Tuesday, September 4, 2012

Nineteenth Century Studies Association 2012 Emerging Scholars Award

The Nineteenth Century Studies Association (NCSA) is pleased to announce the 2012 Emerging Scholars Award. The work of emerging scholars represents the promise and long-term future of interdisciplinary scholarship in 19th-century studies. In recognition of the excellent publications of this constituency of emerging scholars, this award recognizes an outstanding article or essay published within five years of the author's doctorate. Entries can be from any discipline focusing on any aspect of the long 19th century (the French Revolution to World War I), must be published in English or be accompanied by an English translation, and must be by a single author. Submission of essays that are interdisciplinary is especially encouraged.

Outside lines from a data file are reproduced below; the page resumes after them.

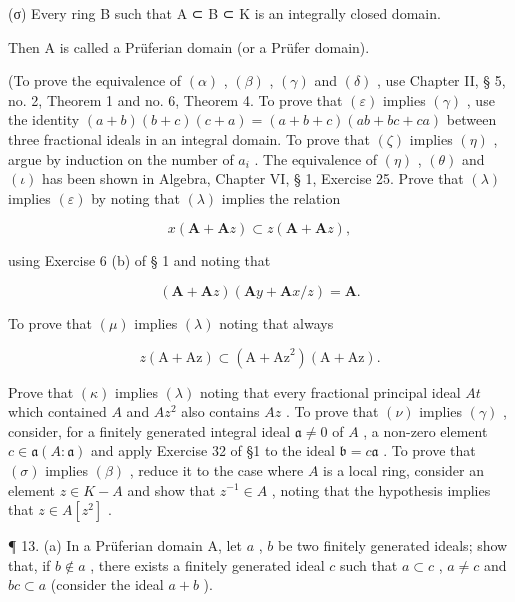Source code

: (σ) Every ring B such that A ⊂ B ⊂ K is an integrally closed domain.

Then A is called a Prüferian domain (or a Prüfer domain).

(To prove the equivalence of \((\alpha)\) , \((\beta)\) , \((\gamma)\) and \((\delta)\) , use Chapter II, § 5, no. 2, Theorem 1 and no. 6, Theorem 4. To prove that \((\varepsilon)\) implies \((\gamma)\) , use the identity \((a + b)(b + c)(c + a) = (a + b + c)(ab + bc + ca)\) between three fractional ideals in an integral domain. To prove that \((\zeta)\) implies \((\eta)\) , argue by induction on the number of \(a_i\) . The equivalence of \((\eta)\) , \((\theta)\) and \((\iota)\) has been shown in Algebra, Chapter VI, § 1, Exercise 25. Prove that \((\lambda)\) implies \((\varepsilon)\) by noting that \((\lambda)\) implies the relation

\[
x (\mathbf {A} + \mathbf {A} z) \subset z (\mathbf {A} + \mathbf {A} z),
\]

using Exercise 6 (b) of § 1 and noting that

\[
(\mathbf {A} + \mathbf {A} z) (\mathbf {A} y + \mathbf {A} x / z) = \mathbf {A}.
\]

To prove that \((\mu)\) implies \((\lambda)\) noting that always

\[
z (\mathrm{A} + \mathrm{Az}) \subset (\mathrm{A} + \mathrm{Az} ^ {2}) (\mathrm{A} + \mathrm{Az}).
\]

Prove that \((\kappa)\) implies \((\lambda)\) noting that every fractional principal ideal \(A t\) which contained \(A\) and \(A z^2\) also contains \(A z\) . To prove that \((\nu)\) implies \((\gamma)\) , consider, for a finitely generated integral ideal \(\mathfrak{a} \neq 0\) of \(A\) , a non-zero element \(c \in \mathfrak{a}(A: \mathfrak{a})\) and apply Exercise 32 of §1 to the ideal \(\mathfrak{b} = c \mathfrak{a}\) . To prove that \((\sigma)\) implies \((\beta)\) , reduce it to the case where \(A\) is a local ring, consider an element \(z \in K - A\) and show that \(z^{-1} \in A\) , noting that the hypothesis implies that \(z \in A[z^2]\) .

¶ 13. (a) In a Prüferian domain A, let \(a\) , \(b\) be two finitely generated ideals; show that, if \(b \notin a\) , there exists a finitely generated ideal \(c\) such that \(a \subset c\) , \(a \neq c\) and \(bc \subset a\) (consider the ideal \(a + b\) ).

Entrants must be within five years of having received a doctorate or other terminal professional degree, and must have less than seven years of experience either in an academic career, or as a post-terminal-degree independent scholar or practicing professional.

Only articles physically published between September 1, 2011 and August 31, 2012 (even if the citation date of the journal is different) are eligible for the 2012 Emerging Scholar Award. Articles published in any scholarly journal, including on-line journals, or in edited volumes of essays are eligible and may be submitted either by the author or the publisher of a journal, anthology, or volume containing independent essays. In any given year, an applicant may submit more than one article for this award.

The winning article will be selected by a committee of nineteenth-century scholars representing diverse disciplines. Articles submitted to the NCSA Article Prize competition are ineligible for the Emerging Scholars Award.

The winner will receive $500 to be presented at the annual NCSA Conference in Fresno, California, March 7-9, 2013. Prize recipients need not be members of the NCSA but are encouraged to attend the conference to receive the award.
Deadline for submission is November 15, 2012.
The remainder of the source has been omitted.